Problem to solve
Your copy must hold every line of the records word for word. It must hold no pictures.

[Plain-text document sources]

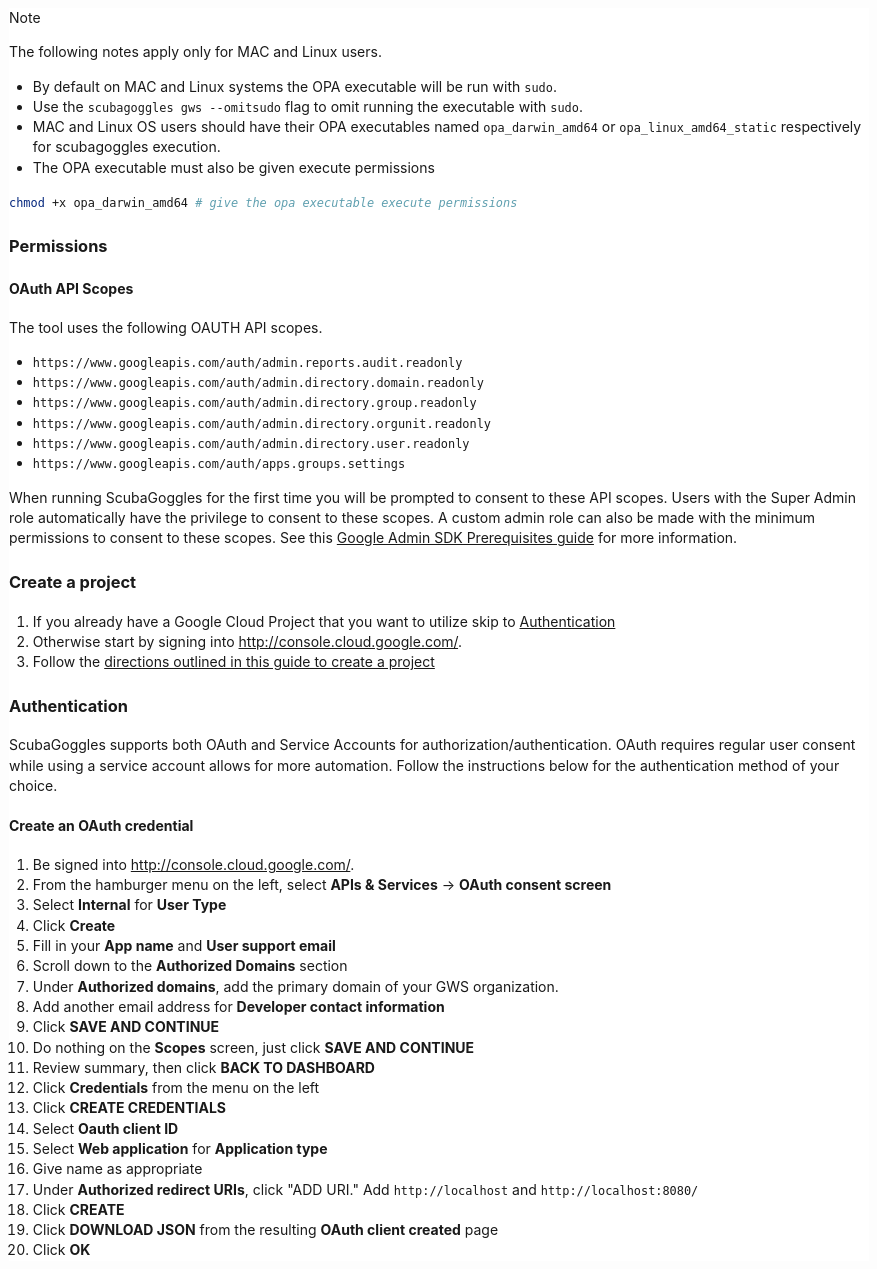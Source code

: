 > [!NOTE]
> The following notes apply only for MAC and Linux users.
- By default on MAC and Linux systems the OPA executable will be run with `sudo`.
- Use the `scubagoggles gws --omitsudo` flag to omit running the executable with `sudo`.
- MAC and Linux OS users should have their OPA executables named `opa_darwin_amd64` or `opa_linux_amd64_static` respectively for scubagoggles execution.
- The OPA executable must also be given execute permissions
```bash
chmod +x opa_darwin_amd64 # give the opa executable execute permissions
```

### Permissions

#### OAuth API Scopes
The tool uses the following OAUTH API scopes.
- `https://www.googleapis.com/auth/admin.reports.audit.readonly`
- `https://www.googleapis.com/auth/admin.directory.domain.readonly`
- `https://www.googleapis.com/auth/admin.directory.group.readonly`
- `https://www.googleapis.com/auth/admin.directory.orgunit.readonly`
- `https://www.googleapis.com/auth/admin.directory.user.readonly`
- `https://www.googleapis.com/auth/apps.groups.settings`

When running ScubaGoggles for the first time you will be prompted to consent to these API scopes. Users with the Super Admin role automatically have the privilege to consent to these scopes. A custom admin role can also be made with the minimum permissions to consent to these scopes. See this [Google Admin SDK Prerequisites guide](https://developers.google.com/admin-sdk/reports/v1/guides/prerequisites) for more information.

### Create a project
1. If you already have a Google Cloud Project that you want to utilize skip to [Authentication](#authentication)
2. Otherwise start by signing into http://console.cloud.google.com/.
3. Follow the [directions outlined in this guide to create a project](https://developers.google.com/workspace/guides/create-project)

### Authentication

ScubaGoggles supports both OAuth and Service Accounts for authorization/authentication.
OAuth requires regular user consent while using a service account allows for more automation.
Follow the instructions below for the authentication method of your choice.


#### Create an OAuth credential
1. Be signed into http://console.cloud.google.com/.
1. From the hamburger menu on the left, select **APIs & Services** -> **OAuth consent screen**
1. Select **Internal** for **User Type**
1. Click **Create**
1. Fill in your **App name** and **User support email**
1. Scroll down to the **Authorized Domains** section
1. Under **Authorized domains**, add the primary domain of your GWS organization.
1. Add another email address for **Developer contact information**
1. Click **SAVE AND CONTINUE**
1. Do nothing on the **Scopes** screen, just click **SAVE AND CONTINUE**
1. Review summary, then click **BACK TO DASHBOARD**
1. Click **Credentials** from the menu on the left
1. Click **CREATE CREDENTIALS**
1. Select **Oauth client ID**
1. Select **Web application** for **Application type**
1. Give name as appropriate
1. Under **Authorized redirect URIs**, click "ADD URI." Add `http://localhost` and `http://localhost:8080/`
1. Click **CREATE**
1. Click **DOWNLOAD JSON** from the resulting **OAuth client created** page
1. Click **OK**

Solution to this exercise
Source code

: > [!NOTE]
> The following notes apply only for MAC and Linux users.
- By default on MAC and Linux systems the OPA executable will be run with `sudo`.
- Use the `scubagoggles gws --omitsudo` flag to omit running the executable with `sudo`.
- MAC and Linux OS users should have their OPA executables named `opa_darwin_amd64` or `opa_linux_amd64_static` respectively for scubagoggles execution.
- The OPA executable must also be given execute permissions
```bash
chmod +x opa_darwin_amd64 # give the opa executable execute permissions
```

### Permissions

#### OAuth API Scopes
The tool uses the following OAUTH API scopes.
- `https://www.googleapis.com/auth/admin.reports.audit.readonly`
- `https://www.googleapis.com/auth/admin.directory.domain.readonly`
- `https://www.googleapis.com/auth/admin.directory.group.readonly`
- `https://www.googleapis.com/auth/admin.directory.orgunit.readonly`
- `https://www.googleapis.com/auth/admin.directory.user.readonly`
- `https://www.googleapis.com/auth/apps.groups.settings`

When running ScubaGoggles for the first time you will be prompted to consent to these API scopes. Users with the Super Admin role automatically have the privilege to consent to these scopes. A custom admin role can also be made with the minimum permissions to consent to these scopes. See this [Google Admin SDK Prerequisites guide](https://developers.google.com/admin-sdk/reports/v1/guides/prerequisites) for more information.

### Create a project
1. If you already have a Google Cloud Project that you want to utilize skip to [Authentication](#authentication)
2. Otherwise start by signing into http://console.cloud.google.com/.
3. Follow the [directions outlined in this guide to create a project](https://developers.google.com/workspace/guides/create-project)

### Authentication

ScubaGoggles supports both OAuth and Service Accounts for authorization/authentication.
OAuth requires regular user consent while using a service account allows for more automation.
Follow the instructions below for the authentication method of your choice.


#### Create an OAuth credential
1. Be signed into http://console.cloud.google.com/.
1. From the hamburger menu on the left, select **APIs & Services** -> **OAuth consent screen**
1. Select **Internal** for **User Type**
1. Click **Create**
1. Fill in your **App name** and **User support email**
1. Scroll down to the **Authorized Domains** section
1. Under **Authorized domains**, add the primary domain of your GWS organization.
1. Add another email address for **Developer contact information**
1. Click **SAVE AND CONTINUE**
1. Do nothing on the **Scopes** screen, just click **SAVE AND CONTINUE**
1. Review summary, then click **BACK TO DASHBOARD**
1. Click **Credentials** from the menu on the left
1. Click **CREATE CREDENTIALS**
1. Select **Oauth client ID**
1. Select **Web application** for **Application type**
1. Give name as appropriate
1. Under **Authorized redirect URIs**, click "ADD URI." Add `http://localhost` and `http://localhost:8080/`
1. Click **CREATE**
1. Click **DOWNLOAD JSON** from the resulting **OAuth client created** page
1. Click **OK**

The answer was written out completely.